Estate planning is a complicated process, and some people rush through it just to get it finished. However, hurrying isn't helpful when creating something as detailed and important as an estate plan.
There are many considerations that people overlook in the initial stages of estate planning that can later come back to impact the validity of their last will or how much of their assets actually pass on to their intended heirs. Issues such as challenges and probate court, or even taxes, can impact the legacy you leave behind. Creating a trust is a great way to protect your legacy.

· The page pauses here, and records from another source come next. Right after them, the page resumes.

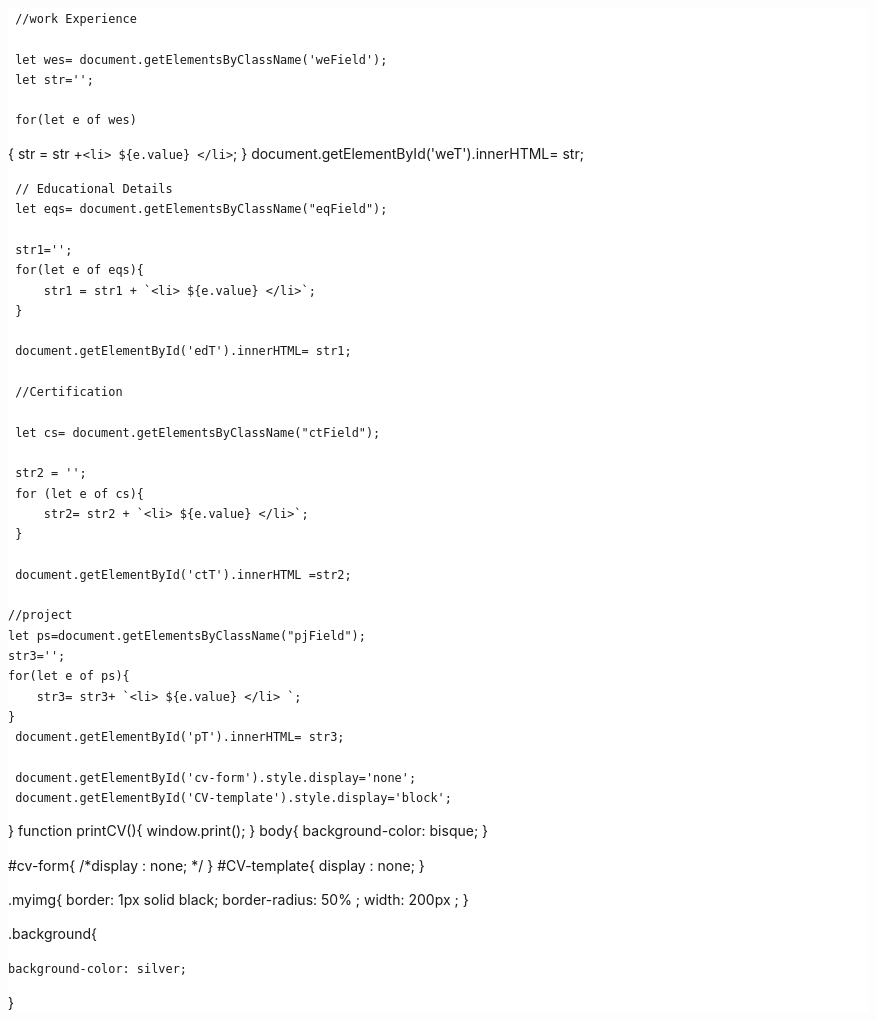  
     
     //work Experience
 
     let wes= document.getElementsByClassName('weField');
     let str='';
 
     for(let e of wes)
 {
     str = str +`<li> ${e.value} </li>`;
 }
     document.getElementById('weT').innerHTML= str;
 
     // Educational Details
     let eqs= document.getElementsByClassName("eqField");
 
     str1='';
     for(let e of eqs){
         str1 = str1 + `<li> ${e.value} </li>`;
     }
 
     document.getElementById('edT').innerHTML= str1;
 
     //Certification
 
     let cs= document.getElementsByClassName("ctField");
 
     str2 = '';
     for (let e of cs){
         str2= str2 + `<li> ${e.value} </li>`;
     }
 
     document.getElementById('ctT').innerHTML =str2;
 
    //project 
    let ps=document.getElementsByClassName("pjField");
    str3='';
    for(let e of ps){
        str3= str3+ `<li> ${e.value} </li> `;
    }
     document.getElementById('pT').innerHTML= str3;
 
     document.getElementById('cv-form').style.display='none';
     document.getElementById('CV-template').style.display='block';
 
 }
 function printCV(){
     window.print();
 }
body{
    background-color: bisque;
  }

  #cv-form{
    /*display : none; */
  }
  #CV-template{
    display : none; 
  }
  
  .myimg{
    border: 1px solid black;
    border-radius: 50% ; 
    width: 200px ;
  }

  .background{

    background-color: silver;
  }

Trusts provide more control and can reduce the risk of wastefulness
A standard last will usually allocates specific assets to particular people. It may indicate that financial assets get split, but, generally, heirs receive what you allocate to them during the estate administration process.
Assets placed in a trust, on the other hand, can have far more detailed and unique constraints regarding their disbursement. In some cases, you could limit how much the beneficiaries may withdraw within any given month or year. Other times, you may require that the trust pay for items directly, thereby bypassing the issue of giving a spendthrift heir access to a large amount of money.

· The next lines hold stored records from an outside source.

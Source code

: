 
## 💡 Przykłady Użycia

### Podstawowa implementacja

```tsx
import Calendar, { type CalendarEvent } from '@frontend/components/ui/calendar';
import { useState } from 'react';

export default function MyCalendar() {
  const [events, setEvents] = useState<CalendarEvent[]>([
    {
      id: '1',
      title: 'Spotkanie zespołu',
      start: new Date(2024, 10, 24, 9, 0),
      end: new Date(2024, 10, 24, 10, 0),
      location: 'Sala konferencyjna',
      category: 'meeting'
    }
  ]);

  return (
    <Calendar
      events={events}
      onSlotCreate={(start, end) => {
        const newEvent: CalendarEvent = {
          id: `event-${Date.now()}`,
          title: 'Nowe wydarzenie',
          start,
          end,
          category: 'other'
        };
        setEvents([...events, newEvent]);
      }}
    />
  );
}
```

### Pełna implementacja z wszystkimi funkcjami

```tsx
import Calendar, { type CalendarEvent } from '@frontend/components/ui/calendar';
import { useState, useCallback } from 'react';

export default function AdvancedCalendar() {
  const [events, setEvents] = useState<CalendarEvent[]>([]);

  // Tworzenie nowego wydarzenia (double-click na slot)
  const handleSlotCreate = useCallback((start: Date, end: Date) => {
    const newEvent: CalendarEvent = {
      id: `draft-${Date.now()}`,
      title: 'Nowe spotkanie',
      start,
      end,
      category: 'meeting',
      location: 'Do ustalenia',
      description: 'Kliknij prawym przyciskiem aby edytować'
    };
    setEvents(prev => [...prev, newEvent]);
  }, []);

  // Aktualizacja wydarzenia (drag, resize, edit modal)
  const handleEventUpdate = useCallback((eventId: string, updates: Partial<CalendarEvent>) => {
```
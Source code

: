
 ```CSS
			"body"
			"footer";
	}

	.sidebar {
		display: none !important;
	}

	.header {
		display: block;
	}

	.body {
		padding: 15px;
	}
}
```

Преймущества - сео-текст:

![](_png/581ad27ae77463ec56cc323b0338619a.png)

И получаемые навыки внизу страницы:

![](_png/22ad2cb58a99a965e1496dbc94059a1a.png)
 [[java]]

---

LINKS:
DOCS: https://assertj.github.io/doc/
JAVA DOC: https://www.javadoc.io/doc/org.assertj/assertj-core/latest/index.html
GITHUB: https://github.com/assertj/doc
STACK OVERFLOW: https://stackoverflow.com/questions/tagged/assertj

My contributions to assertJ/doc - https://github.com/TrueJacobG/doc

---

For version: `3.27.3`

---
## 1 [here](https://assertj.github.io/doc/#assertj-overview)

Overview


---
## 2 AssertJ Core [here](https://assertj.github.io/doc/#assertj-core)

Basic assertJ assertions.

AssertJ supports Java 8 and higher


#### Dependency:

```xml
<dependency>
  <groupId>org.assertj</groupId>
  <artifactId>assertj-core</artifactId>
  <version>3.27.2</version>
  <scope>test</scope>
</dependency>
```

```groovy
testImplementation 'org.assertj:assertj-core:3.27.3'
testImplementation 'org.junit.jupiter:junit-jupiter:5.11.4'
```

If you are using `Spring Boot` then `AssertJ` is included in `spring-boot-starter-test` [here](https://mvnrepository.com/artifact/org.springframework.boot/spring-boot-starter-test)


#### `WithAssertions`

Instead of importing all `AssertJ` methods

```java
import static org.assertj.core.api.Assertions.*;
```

If your heirs have to declare to another family member why they want to access certain funds or if they must submit a request in writing to touch the assets within a trust, that makes it less likely that they will use those assets on something wasteful or ridiculous, such as compulsive shopping or a drug addiction. Putting assets into a trust ensures that your heirs can use them, but also helps to protect your wishes by preventing wasteful spending of that inheritance.
Trust have tax benefits for your estate and its beneficiaries
There are limits to how much you can pass on to your family members without the requirement to pay tax on that money. Placing assets into one or more trusts is a great way to comply with tax law without worrying about placing a tax burden on your heirs. You can reduce or even eliminate the tax liability for your estate by carefully planning a trust.

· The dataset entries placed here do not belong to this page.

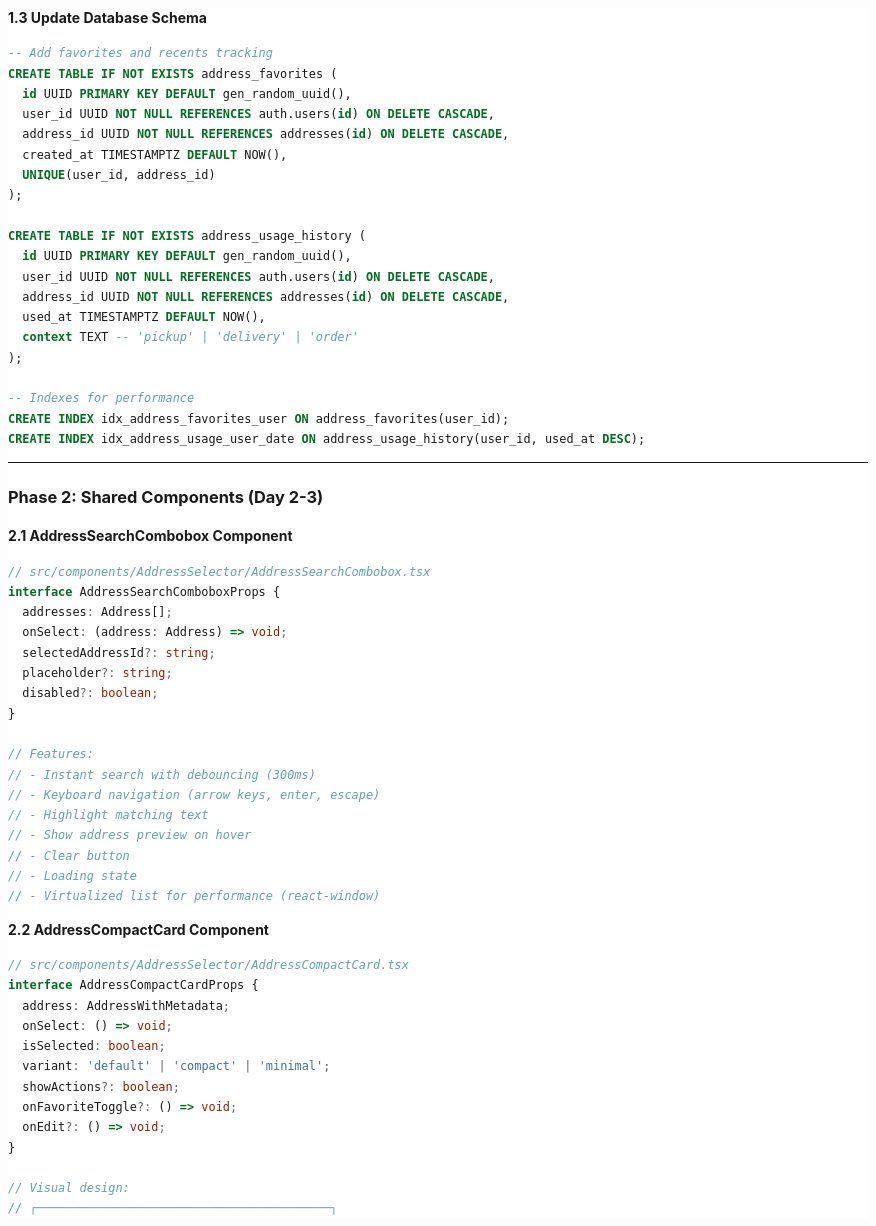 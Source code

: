 **1.3 Update Database Schema**

```sql
-- Add favorites and recents tracking
CREATE TABLE IF NOT EXISTS address_favorites (
  id UUID PRIMARY KEY DEFAULT gen_random_uuid(),
  user_id UUID NOT NULL REFERENCES auth.users(id) ON DELETE CASCADE,
  address_id UUID NOT NULL REFERENCES addresses(id) ON DELETE CASCADE,
  created_at TIMESTAMPTZ DEFAULT NOW(),
  UNIQUE(user_id, address_id)
);

CREATE TABLE IF NOT EXISTS address_usage_history (
  id UUID PRIMARY KEY DEFAULT gen_random_uuid(),
  user_id UUID NOT NULL REFERENCES auth.users(id) ON DELETE CASCADE,
  address_id UUID NOT NULL REFERENCES addresses(id) ON DELETE CASCADE,
  used_at TIMESTAMPTZ DEFAULT NOW(),
  context TEXT -- 'pickup' | 'delivery' | 'order'
);

-- Indexes for performance
CREATE INDEX idx_address_favorites_user ON address_favorites(user_id);
CREATE INDEX idx_address_usage_user_date ON address_usage_history(user_id, used_at DESC);
```

------

### Phase 2: Shared Components (Day 2-3)

**2.1 AddressSearchCombobox Component**

```typescript
// src/components/AddressSelector/AddressSearchCombobox.tsx
interface AddressSearchComboboxProps {
  addresses: Address[];
  onSelect: (address: Address) => void;
  selectedAddressId?: string;
  placeholder?: string;
  disabled?: boolean;
}

// Features:
// - Instant search with debouncing (300ms)
// - Keyboard navigation (arrow keys, enter, escape)
// - Highlight matching text
// - Show address preview on hover
// - Clear button
// - Loading state
// - Virtualized list for performance (react-window)
```

**2.2 AddressCompactCard Component**

```typescript
// src/components/AddressSelector/AddressCompactCard.tsx
interface AddressCompactCardProps {
  address: AddressWithMetadata;
  onSelect: () => void;
  isSelected: boolean;
  variant: 'default' | 'compact' | 'minimal';
  showActions?: boolean;
  onFavoriteToggle?: () => void;
  onEdit?: () => void;
}

// Visual design:
// ┌─────────────────────────────────────────┐
```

Your loved ones and family members will benefit from that extra step, as a trust can also protect their financial situation. Properly planned and managed, a trust can also ensure that your family members still receive any benefits or state assistance that they rely on.
Typically, a lump sum inheritance will drastically impact the overall income of the beneficiaries for that year and may preclude them from receiving benefits. Because the trust can spread that money out over a longer time, it reduces the potential for financial complications as a result of the lump sum inheritance.
Creating a trust may take a little more effort and consideration than a simple last will, but it can offer you and your family members a host of potential benefit. Whether your trust is incredibly simple or complex, the beneficiaries will likely thank you for having the foresight to protect them from their own poor decisions, as well as taxes and other financial consequences.